Two years after investor panic, Avrobio touts 100% response as they look to chart a path toward approval
Two years after Avrobio’s early data panicked investors, the gene therapy biotech thinks they have enough data to begin plotting their bid for accelerated approval — and launch a suite of programs behind the lead drug that has dominated the company to date.
Avrobio announced Monday that a year after dosing, the first patient given the commercial form of their Fabry disease gene therapy saw 100% reduction in kidney substrate, the endpoint the FDA uses for approval. The data are just from one patient but the results add, CEO Geoff MacKay said, to the growing body of evidence that their gene therapy can significantly and indefinitely curb the genetic disease.
“Across the board — every single patient, every time point, going out as far as 3.5 years — we’re seeing what we would hope to see,” MacKay told Endpoints News, adding of the most recent result: “Certainly, we couldn’t ask for more. The effect was profound.”

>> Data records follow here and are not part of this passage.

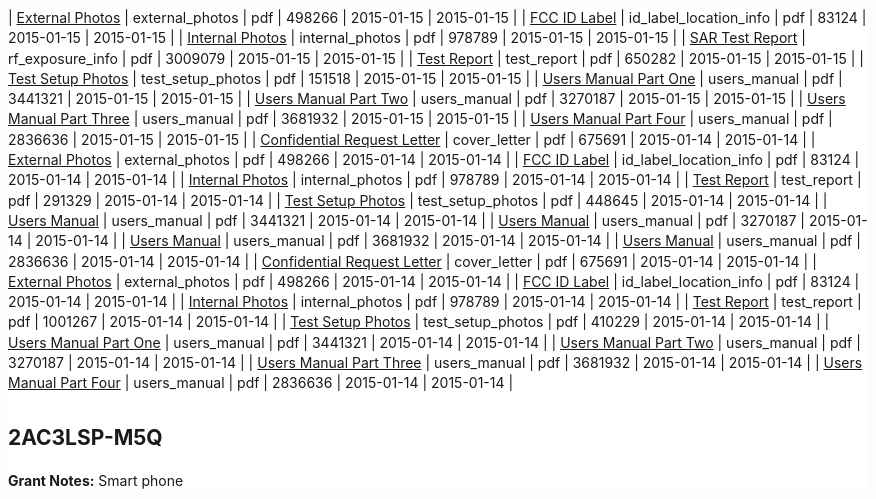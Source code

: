 | [External Photos](2AC3LSTAR7-T3G/bd687abf54ded726f0dcdf5b1193b276/2500199.pdf) | external_photos | pdf | 498266 | 2015-01-15 | 2015-01-15 |
| [FCC ID Label](2AC3LSTAR7-T3G/bd687abf54ded726f0dcdf5b1193b276/2500200.pdf) | id_label_location_info | pdf | 83124 | 2015-01-15 | 2015-01-15 |
| [Internal Photos](2AC3LSTAR7-T3G/bd687abf54ded726f0dcdf5b1193b276/2500201.pdf) | internal_photos | pdf | 978789 | 2015-01-15 | 2015-01-15 |
| [SAR Test Report](2AC3LSTAR7-T3G/bd687abf54ded726f0dcdf5b1193b276/2500391.pdf) | rf_exposure_info | pdf | 3009079 | 2015-01-15 | 2015-01-15 |
| [Test Report](2AC3LSTAR7-T3G/bd687abf54ded726f0dcdf5b1193b276/2500393.pdf) | test_report | pdf | 650282 | 2015-01-15 | 2015-01-15 |
| [Test Setup Photos](2AC3LSTAR7-T3G/bd687abf54ded726f0dcdf5b1193b276/2500394.pdf) | test_setup_photos | pdf | 151518 | 2015-01-15 | 2015-01-15 |
| [Users Manual Part One](2AC3LSTAR7-T3G/bd687abf54ded726f0dcdf5b1193b276/2500204.pdf) | users_manual | pdf | 3441321 | 2015-01-15 | 2015-01-15 |
| [Users Manual Part Two](2AC3LSTAR7-T3G/bd687abf54ded726f0dcdf5b1193b276/2500205.pdf) | users_manual | pdf | 3270187 | 2015-01-15 | 2015-01-15 |
| [Users Manual Part Three](2AC3LSTAR7-T3G/bd687abf54ded726f0dcdf5b1193b276/2500206.pdf) | users_manual | pdf | 3681932 | 2015-01-15 | 2015-01-15 |
| [Users Manual Part Four](2AC3LSTAR7-T3G/bd687abf54ded726f0dcdf5b1193b276/2500207.pdf) | users_manual | pdf | 2836636 | 2015-01-15 | 2015-01-15 |
| [Confidential Request Letter](2AC3LSTAR7-T3G/1acf358c9eea63f009d2ef6493be2cdb/2500198.pdf) | cover_letter | pdf | 675691 | 2015-01-14 | 2015-01-14 |
| [External Photos](2AC3LSTAR7-T3G/1acf358c9eea63f009d2ef6493be2cdb/2500199.pdf) | external_photos | pdf | 498266 | 2015-01-14 | 2015-01-14 |
| [FCC ID Label](2AC3LSTAR7-T3G/1acf358c9eea63f009d2ef6493be2cdb/2500200.pdf) | id_label_location_info | pdf | 83124 | 2015-01-14 | 2015-01-14 |
| [Internal Photos](2AC3LSTAR7-T3G/1acf358c9eea63f009d2ef6493be2cdb/2500201.pdf) | internal_photos | pdf | 978789 | 2015-01-14 | 2015-01-14 |
| [Test Report](2AC3LSTAR7-T3G/1acf358c9eea63f009d2ef6493be2cdb/2500202.pdf) | test_report | pdf | 291329 | 2015-01-14 | 2015-01-14 |
| [Test Setup Photos](2AC3LSTAR7-T3G/1acf358c9eea63f009d2ef6493be2cdb/2500203.pdf) | test_setup_photos | pdf | 448645 | 2015-01-14 | 2015-01-14 |
| [Users Manual](2AC3LSTAR7-T3G/1acf358c9eea63f009d2ef6493be2cdb/2500204.pdf) | users_manual | pdf | 3441321 | 2015-01-14 | 2015-01-14 |
| [Users Manual](2AC3LSTAR7-T3G/1acf358c9eea63f009d2ef6493be2cdb/2500205.pdf) | users_manual | pdf | 3270187 | 2015-01-14 | 2015-01-14 |
| [Users Manual](2AC3LSTAR7-T3G/1acf358c9eea63f009d2ef6493be2cdb/2500206.pdf) | users_manual | pdf | 3681932 | 2015-01-14 | 2015-01-14 |
| [Users Manual](2AC3LSTAR7-T3G/1acf358c9eea63f009d2ef6493be2cdb/2500207.pdf) | users_manual | pdf | 2836636 | 2015-01-14 | 2015-01-14 |
| [Confidential Request Letter](2AC3LSTAR7-T3G/8569355665830c188652d87398b3bb1b/2500198.pdf) | cover_letter | pdf | 675691 | 2015-01-14 | 2015-01-14 |
| [External Photos](2AC3LSTAR7-T3G/8569355665830c188652d87398b3bb1b/2500199.pdf) | external_photos | pdf | 498266 | 2015-01-14 | 2015-01-14 |
| [FCC ID Label](2AC3LSTAR7-T3G/8569355665830c188652d87398b3bb1b/2500200.pdf) | id_label_location_info | pdf | 83124 | 2015-01-14 | 2015-01-14 |
| [Internal Photos](2AC3LSTAR7-T3G/8569355665830c188652d87398b3bb1b/2500201.pdf) | internal_photos | pdf | 978789 | 2015-01-14 | 2015-01-14 |
| [Test Report](2AC3LSTAR7-T3G/8569355665830c188652d87398b3bb1b/2500216.pdf) | test_report | pdf | 1001267 | 2015-01-14 | 2015-01-14 |
| [Test Setup Photos](2AC3LSTAR7-T3G/8569355665830c188652d87398b3bb1b/2500217.pdf) | test_setup_photos | pdf | 410229 | 2015-01-14 | 2015-01-14 |
| [Users Manual Part One](2AC3LSTAR7-T3G/8569355665830c188652d87398b3bb1b/2500204.pdf) | users_manual | pdf | 3441321 | 2015-01-14 | 2015-01-14 |
| [Users Manual Part Two](2AC3LSTAR7-T3G/8569355665830c188652d87398b3bb1b/2500205.pdf) | users_manual | pdf | 3270187 | 2015-01-14 | 2015-01-14 |
| [Users Manual Part Three](2AC3LSTAR7-T3G/8569355665830c188652d87398b3bb1b/2500206.pdf) | users_manual | pdf | 3681932 | 2015-01-14 | 2015-01-14 |
| [Users Manual Part Four](2AC3LSTAR7-T3G/8569355665830c188652d87398b3bb1b/2500207.pdf) | users_manual | pdf | 2836636 | 2015-01-14 | 2015-01-14 |
## 2AC3LSP-M5Q
**Grant Notes:** Smart phone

To be sure, Avrobio remains a ways away from filing with the agency. But they have submitted a proposal to the FDA to expand their current 8 to 12-person study and make it pivotal, pointing them down a path that few gene therapy companies have yet gone down. And because the biotech has spent years building a closed-loop manufacturing system for their therapy, they think they’ll be able to avoid the CMC pitfalls that have snared rivals like bluebird bio.
What the FDA says remains to be seen, but MacKay says they have already gotten ahead of other companies with their new platform, called Plato, with each step OK’d by the FDA.

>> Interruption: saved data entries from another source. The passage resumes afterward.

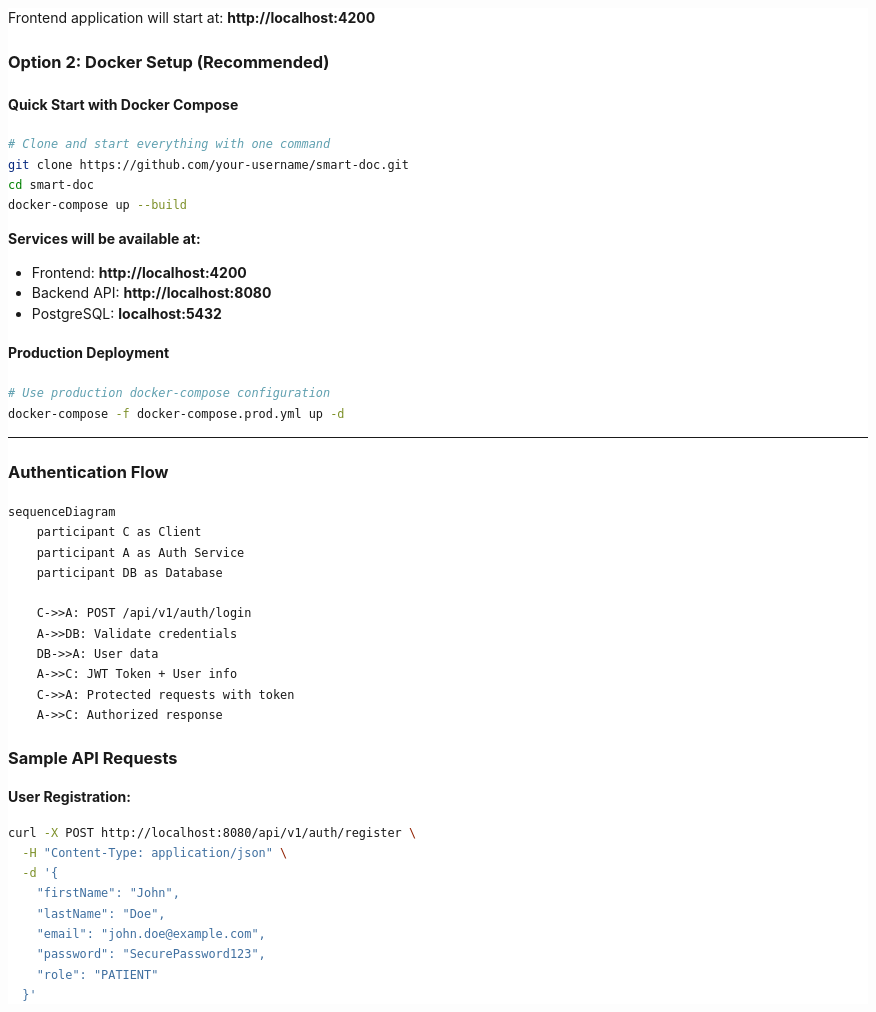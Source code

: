 Frontend application will start at: **http://localhost:4200**

### Option 2: Docker Setup (Recommended)

#### Quick Start with Docker Compose
```bash
# Clone and start everything with one command
git clone https://github.com/your-username/smart-doc.git
cd smart-doc
docker-compose up --build
```

**Services will be available at:**
- Frontend: **http://localhost:4200**
- Backend API: **http://localhost:8080**
- PostgreSQL: **localhost:5432**

#### Production Deployment
```bash
# Use production docker-compose configuration
docker-compose -f docker-compose.prod.yml up -d
```

---

### Authentication Flow
```mermaid
sequenceDiagram
    participant C as Client
    participant A as Auth Service
    participant DB as Database
    
    C->>A: POST /api/v1/auth/login
    A->>DB: Validate credentials
    DB->>A: User data
    A->>C: JWT Token + User info
    C->>A: Protected requests with token
    A->>C: Authorized response
```

### Sample API Requests

**User Registration:**
```bash
curl -X POST http://localhost:8080/api/v1/auth/register \
  -H "Content-Type: application/json" \
  -d '{
    "firstName": "John",
    "lastName": "Doe",
    "email": "john.doe@example.com",
    "password": "SecurePassword123",
    "role": "PATIENT"
  }'
```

“We’re confident,” MacKay said. “Companies have run into trouble when they haven’t done their characterization early enough, they haven’t implemented process changes early enough and they haven’t sorted out their potency assay early up.”

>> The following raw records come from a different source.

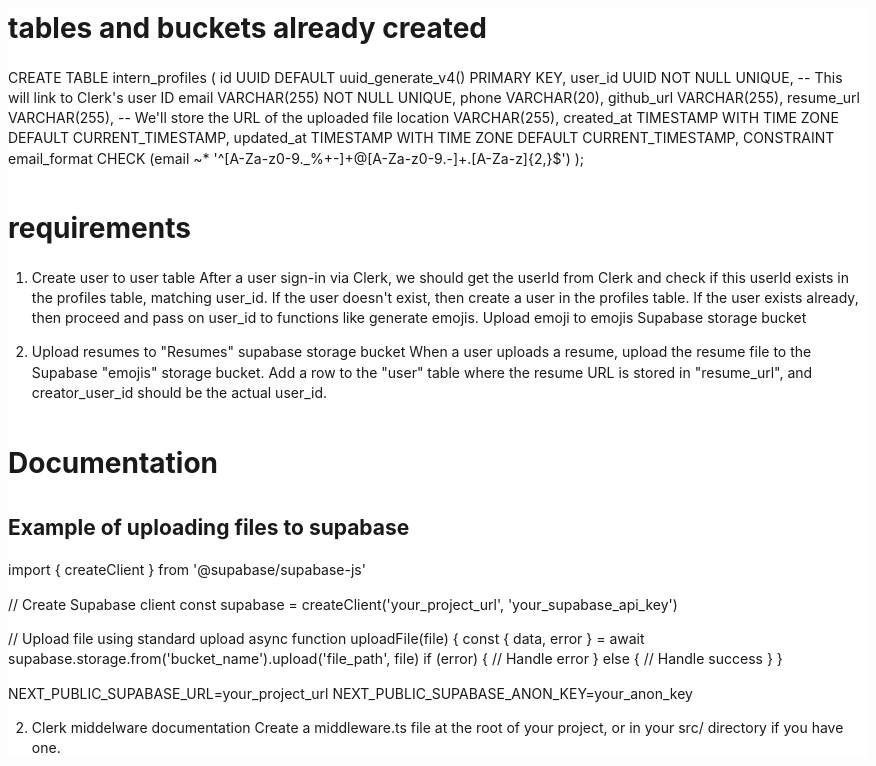 # tables and buckets already created
CREATE TABLE intern_profiles (
    id UUID DEFAULT uuid_generate_v4() PRIMARY KEY,
    user_id UUID NOT NULL UNIQUE,  -- This will link to Clerk's user ID
    email VARCHAR(255) NOT NULL UNIQUE,
    phone VARCHAR(20),
    github_url VARCHAR(255),
    resume_url VARCHAR(255),  -- We'll store the URL of the uploaded file
    location VARCHAR(255),
    created_at TIMESTAMP WITH TIME ZONE DEFAULT CURRENT_TIMESTAMP,
    updated_at TIMESTAMP WITH TIME ZONE DEFAULT CURRENT_TIMESTAMP,
    CONSTRAINT email_format CHECK (email ~* '^[A-Za-z0-9._%+-]+@[A-Za-z0-9.-]+\.[A-Za-z]{2,}$')
);

# requirements
1. Create user to user table
After a user sign-in via Clerk, we should get the userId from Clerk and check if this userId exists in the profiles table, matching user_id.
If the user doesn't exist, then create a user in the profiles table.
If the user exists already, then proceed and pass on user_id to functions like generate emojis.
Upload emoji to emojis Supabase storage bucket

2. Upload resumes to "Resumes" supabase storage bucket
When a user uploads a resume, upload the resume file to the Supabase "emojis" storage bucket.
Add a row to the "user" table where the resume URL is stored in "resume_url", and creator_user_id should be the actual user_id.

# Documentation
## Example of uploading files to supabase
import { createClient } from '@supabase/supabase-js'

// Create Supabase client
const supabase = createClient('your_project_url', 'your_supabase_api_key')

// Upload file using standard upload
async function uploadFile(file) {
  const { data, error } = await supabase.storage.from('bucket_name').upload('file_path', file)
  if (error) {
    // Handle error
  } else {
    // Handle success
  }
}

NEXT_PUBLIC_SUPABASE_URL=your_project_url
NEXT_PUBLIC_SUPABASE_ANON_KEY=your_anon_key

2. Clerk middelware documentation
Create a middleware.ts file at the root of your project, or in your src/ directory if you have one.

“And the whole raison d’être of Plato is that we wanted to get our commercial stage platform in years earlier,” he added. “And so all our process changes that are medium or large are either FDA approved and in place and part of Plato.”
Like bluebird, Avrobio uses ex-vivo gene therapy, meaning they extract cells from a patient, genetically modify them and then implant them back into the patient. While bluebird has most notably used it for fixing inherited blood disorders like sickle cell anemia, Avrobio goes after lysosomal disorders. These disorders arise when the enzymes the body uses as a waste system malfunction; Avrobio modifies the extracted cells to secrete a healthy enzyme, which is then distributed throughout the body.
Early data showed efficacy, allowing one patient to stop taking the infusions of artificial enzyme Fabry patients receive to keep their disease (mostly) under control. But the results also showed that vector copy number, a metric that tracks how much gene therapy is staying in the body, fell precipitously.
MacKay argued at the time that this was a natural consequence of ex-vivo gene therapy, as most of the cells you implant don’t stick around and you’re left with a handful of progenitor cells that for years generate enzyme-secreting daughter cells throughout the body. Investors didn’t believe him much at the time, cutting their share price in half, and they still haven’t come back: Their stock is still a third of its September 2018 peak.
Still, the company has now shown that three out of five patients from their Phase I are off enzyme replacement therapy, with the first patient now responding for 3.5 years. And the commercial Plato platform is engineered to have a higher vector copy number at the start, although MacKay is quick to insist the older form was still good.
“Why did we notch up Plato? Simply because we could,” he said. “It just gives us more confidence.”
Avrobio also announced early data from their gene therapy for Gaucher disease, another lysosomal disorder, noting the first patient saw around a 50% reduction on a key metric from where they were on enzyme replacement therapy. In three of the patients who received their therapy for cystinosis, a rare disease where crystals form that damage a patient’s cells, they said they were seeing vector copy numbers similar to the Fabry trial. One patient saw a two-grade improvement in his ability to tolerate light, one of the hallmarks of the disease.
Now, with three programs in the clinic and one — they hope — heading toward approval, McKay is setting his sights on a longer line of therapies, including for Hunter’s disease and Pompe disease.
“We’ve entered the year as a Fabry company,” McKay said. “And we’d like to end the year with certainly clarity on Fabry but also data being generated from at least 5 of our 6 lysosomal disorder disease targets.”